▶ **What needs to be done**:
Your job is to set down the stretch of entries that opens with the line containing "An algorithm is" and closes with the line containing "Combining stability and". Keep both end lines, copy each exactly, and add nothing.

== Segment start ==

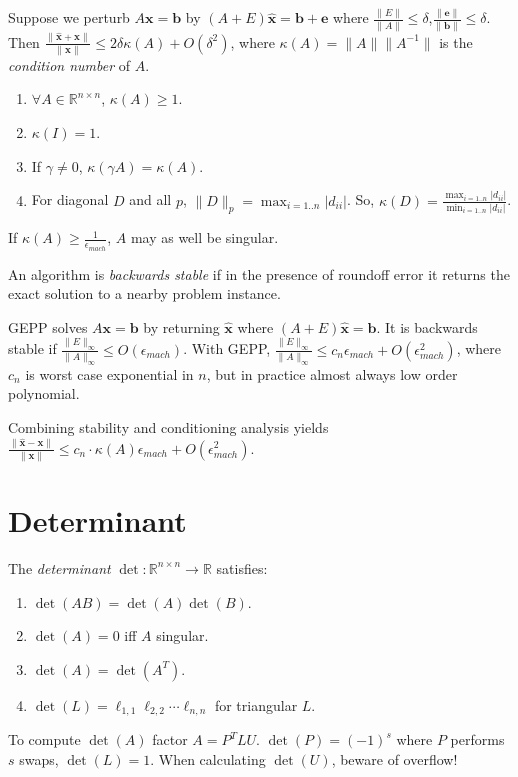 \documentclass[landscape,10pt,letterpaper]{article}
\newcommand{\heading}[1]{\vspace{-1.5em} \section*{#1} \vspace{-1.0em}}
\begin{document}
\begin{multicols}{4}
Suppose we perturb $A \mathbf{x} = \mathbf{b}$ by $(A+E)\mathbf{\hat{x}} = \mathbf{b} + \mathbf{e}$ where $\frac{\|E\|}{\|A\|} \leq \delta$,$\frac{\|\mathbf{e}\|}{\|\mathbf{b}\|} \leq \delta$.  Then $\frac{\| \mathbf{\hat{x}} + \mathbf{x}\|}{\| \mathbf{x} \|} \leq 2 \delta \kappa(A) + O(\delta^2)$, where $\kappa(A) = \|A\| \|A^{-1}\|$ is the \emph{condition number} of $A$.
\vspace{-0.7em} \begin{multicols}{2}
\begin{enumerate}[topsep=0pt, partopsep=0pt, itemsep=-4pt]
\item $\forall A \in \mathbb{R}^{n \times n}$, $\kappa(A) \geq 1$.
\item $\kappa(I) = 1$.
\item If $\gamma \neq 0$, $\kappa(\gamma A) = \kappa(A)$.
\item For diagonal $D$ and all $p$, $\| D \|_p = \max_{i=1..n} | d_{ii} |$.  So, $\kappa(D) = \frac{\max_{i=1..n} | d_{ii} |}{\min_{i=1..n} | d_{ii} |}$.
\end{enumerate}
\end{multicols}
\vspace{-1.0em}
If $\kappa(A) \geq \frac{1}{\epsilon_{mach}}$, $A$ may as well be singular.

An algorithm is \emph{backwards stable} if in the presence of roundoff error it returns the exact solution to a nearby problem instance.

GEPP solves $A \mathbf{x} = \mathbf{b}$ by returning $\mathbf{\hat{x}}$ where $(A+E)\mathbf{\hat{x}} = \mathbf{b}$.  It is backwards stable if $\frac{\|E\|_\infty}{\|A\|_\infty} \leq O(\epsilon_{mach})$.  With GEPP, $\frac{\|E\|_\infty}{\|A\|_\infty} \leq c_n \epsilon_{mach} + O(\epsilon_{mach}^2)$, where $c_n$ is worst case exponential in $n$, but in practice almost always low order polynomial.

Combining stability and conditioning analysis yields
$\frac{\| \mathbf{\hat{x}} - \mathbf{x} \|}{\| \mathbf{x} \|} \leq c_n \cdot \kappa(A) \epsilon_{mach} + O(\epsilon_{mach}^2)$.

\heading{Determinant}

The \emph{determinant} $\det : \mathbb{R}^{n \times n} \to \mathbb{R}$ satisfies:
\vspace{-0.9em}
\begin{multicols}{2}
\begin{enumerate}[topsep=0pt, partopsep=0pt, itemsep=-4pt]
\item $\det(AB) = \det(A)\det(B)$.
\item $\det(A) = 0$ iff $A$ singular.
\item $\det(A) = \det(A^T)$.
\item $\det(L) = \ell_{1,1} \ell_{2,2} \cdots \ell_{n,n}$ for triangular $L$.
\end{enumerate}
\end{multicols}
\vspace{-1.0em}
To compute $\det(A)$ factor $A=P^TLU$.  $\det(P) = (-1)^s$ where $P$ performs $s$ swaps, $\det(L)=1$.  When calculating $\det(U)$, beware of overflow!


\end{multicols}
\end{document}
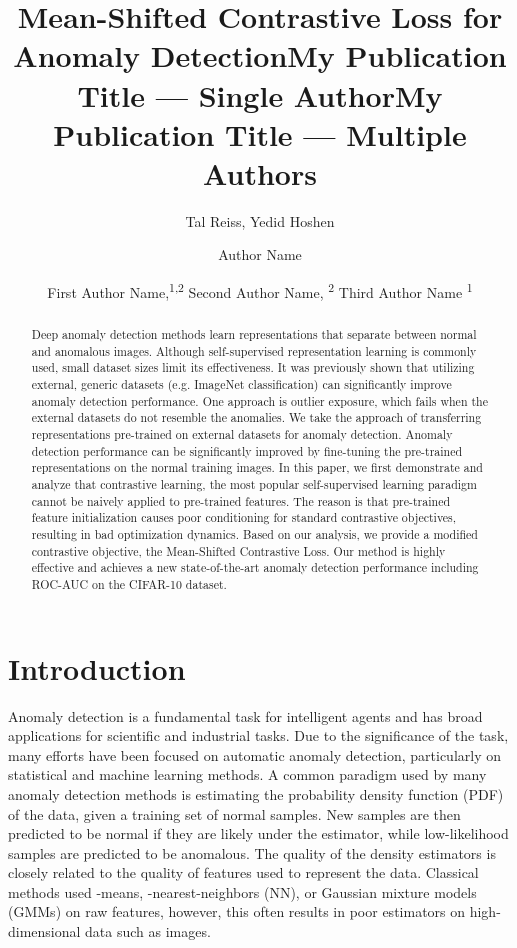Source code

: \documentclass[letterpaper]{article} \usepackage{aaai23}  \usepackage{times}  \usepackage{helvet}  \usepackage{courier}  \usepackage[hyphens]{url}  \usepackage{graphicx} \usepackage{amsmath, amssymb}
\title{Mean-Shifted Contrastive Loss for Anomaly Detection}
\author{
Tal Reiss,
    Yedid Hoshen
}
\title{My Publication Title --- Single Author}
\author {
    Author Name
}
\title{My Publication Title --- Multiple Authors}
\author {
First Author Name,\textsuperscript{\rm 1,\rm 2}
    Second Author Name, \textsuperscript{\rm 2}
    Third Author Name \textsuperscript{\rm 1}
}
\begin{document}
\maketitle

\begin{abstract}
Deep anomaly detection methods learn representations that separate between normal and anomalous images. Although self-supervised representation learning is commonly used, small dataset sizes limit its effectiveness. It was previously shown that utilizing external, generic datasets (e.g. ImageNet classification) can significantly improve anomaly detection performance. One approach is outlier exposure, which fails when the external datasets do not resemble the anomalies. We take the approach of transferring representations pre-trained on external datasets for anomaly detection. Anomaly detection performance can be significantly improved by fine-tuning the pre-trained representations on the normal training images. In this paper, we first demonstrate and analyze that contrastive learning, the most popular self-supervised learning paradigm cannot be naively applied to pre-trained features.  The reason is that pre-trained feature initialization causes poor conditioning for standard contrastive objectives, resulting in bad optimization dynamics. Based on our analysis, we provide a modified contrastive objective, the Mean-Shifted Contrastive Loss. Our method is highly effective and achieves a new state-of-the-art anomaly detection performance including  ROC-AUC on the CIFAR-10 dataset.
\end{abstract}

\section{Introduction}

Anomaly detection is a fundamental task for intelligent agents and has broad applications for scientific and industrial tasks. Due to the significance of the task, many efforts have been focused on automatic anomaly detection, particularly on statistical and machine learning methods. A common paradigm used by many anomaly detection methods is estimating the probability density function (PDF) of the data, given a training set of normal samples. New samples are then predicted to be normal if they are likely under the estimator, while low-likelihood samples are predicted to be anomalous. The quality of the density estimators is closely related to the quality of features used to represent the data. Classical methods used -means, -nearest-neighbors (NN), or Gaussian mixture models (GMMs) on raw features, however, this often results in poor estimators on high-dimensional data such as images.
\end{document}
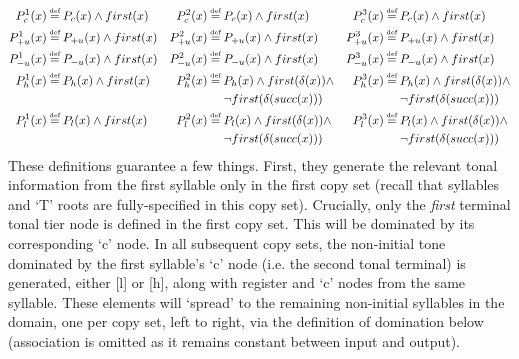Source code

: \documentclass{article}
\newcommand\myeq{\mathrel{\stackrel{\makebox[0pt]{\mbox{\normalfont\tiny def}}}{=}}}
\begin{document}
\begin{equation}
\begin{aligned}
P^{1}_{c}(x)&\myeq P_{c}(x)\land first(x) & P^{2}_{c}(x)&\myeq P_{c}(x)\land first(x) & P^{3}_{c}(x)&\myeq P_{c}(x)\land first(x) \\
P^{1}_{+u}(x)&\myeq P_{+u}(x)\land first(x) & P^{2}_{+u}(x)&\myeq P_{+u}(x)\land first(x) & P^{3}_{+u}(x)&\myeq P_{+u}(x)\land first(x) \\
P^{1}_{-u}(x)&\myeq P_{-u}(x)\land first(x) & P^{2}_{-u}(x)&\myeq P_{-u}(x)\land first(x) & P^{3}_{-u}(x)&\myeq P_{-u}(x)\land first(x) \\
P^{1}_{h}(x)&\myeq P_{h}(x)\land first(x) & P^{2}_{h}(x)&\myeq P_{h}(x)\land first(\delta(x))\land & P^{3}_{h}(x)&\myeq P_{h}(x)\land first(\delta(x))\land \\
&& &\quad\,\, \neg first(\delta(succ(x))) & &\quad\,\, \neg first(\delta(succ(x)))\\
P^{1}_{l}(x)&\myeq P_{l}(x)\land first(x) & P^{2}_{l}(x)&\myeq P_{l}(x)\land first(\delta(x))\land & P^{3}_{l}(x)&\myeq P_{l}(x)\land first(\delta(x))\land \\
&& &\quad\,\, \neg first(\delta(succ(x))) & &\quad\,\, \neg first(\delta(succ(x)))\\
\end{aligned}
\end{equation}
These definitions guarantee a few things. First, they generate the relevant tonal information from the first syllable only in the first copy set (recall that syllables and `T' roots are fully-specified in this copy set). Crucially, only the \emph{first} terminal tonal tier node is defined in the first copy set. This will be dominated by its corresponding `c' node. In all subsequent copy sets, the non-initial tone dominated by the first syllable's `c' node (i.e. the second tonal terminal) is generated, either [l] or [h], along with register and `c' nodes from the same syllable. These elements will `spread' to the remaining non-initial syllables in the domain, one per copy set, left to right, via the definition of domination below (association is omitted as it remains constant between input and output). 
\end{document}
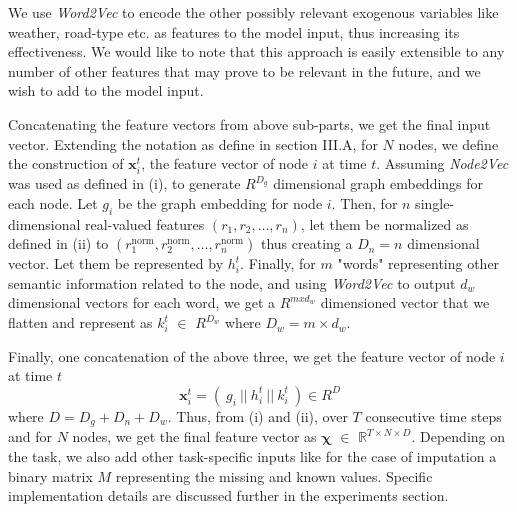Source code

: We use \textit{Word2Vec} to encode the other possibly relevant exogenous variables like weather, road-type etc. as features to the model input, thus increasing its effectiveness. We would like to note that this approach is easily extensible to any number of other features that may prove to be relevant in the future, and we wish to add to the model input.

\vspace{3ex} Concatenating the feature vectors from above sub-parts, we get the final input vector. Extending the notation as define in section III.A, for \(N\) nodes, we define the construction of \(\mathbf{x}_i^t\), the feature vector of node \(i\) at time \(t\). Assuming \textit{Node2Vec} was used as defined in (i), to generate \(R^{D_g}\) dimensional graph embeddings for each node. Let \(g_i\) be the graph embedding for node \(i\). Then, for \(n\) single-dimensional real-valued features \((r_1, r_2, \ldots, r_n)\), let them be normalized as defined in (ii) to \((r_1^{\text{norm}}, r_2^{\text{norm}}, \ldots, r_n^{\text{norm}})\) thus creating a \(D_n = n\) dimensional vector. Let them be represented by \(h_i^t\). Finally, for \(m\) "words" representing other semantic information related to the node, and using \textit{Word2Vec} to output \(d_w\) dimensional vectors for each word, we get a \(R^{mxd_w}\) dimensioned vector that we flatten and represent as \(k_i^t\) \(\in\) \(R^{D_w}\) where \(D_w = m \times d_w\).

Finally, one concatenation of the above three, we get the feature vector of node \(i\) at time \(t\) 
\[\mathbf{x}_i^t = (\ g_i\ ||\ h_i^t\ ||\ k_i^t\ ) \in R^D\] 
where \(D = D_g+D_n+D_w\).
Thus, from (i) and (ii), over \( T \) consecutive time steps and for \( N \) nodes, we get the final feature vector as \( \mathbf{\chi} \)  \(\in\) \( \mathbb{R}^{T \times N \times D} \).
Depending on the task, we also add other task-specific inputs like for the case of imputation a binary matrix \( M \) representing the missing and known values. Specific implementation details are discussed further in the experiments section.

== Segment end ==

▶ **Reply to the task**:
An algorithm is \emph{backwards stable} if in the presence of roundoff error it returns the exact solution to a nearby problem instance.

GEPP solves $A \mathbf{x} = \mathbf{b}$ by returning $\mathbf{\hat{x}}$ where $(A+E)\mathbf{\hat{x}} = \mathbf{b}$.  It is backwards stable if $\frac{\|E\|_\infty}{\|A\|_\infty} \leq O(\epsilon_{mach})$.  With GEPP, $\frac{\|E\|_\infty}{\|A\|_\infty} \leq c_n \epsilon_{mach} + O(\epsilon_{mach}^2)$, where $c_n$ is worst case exponential in $n$, but in practice almost always low order polynomial.

Combining stability and conditioning analysis yields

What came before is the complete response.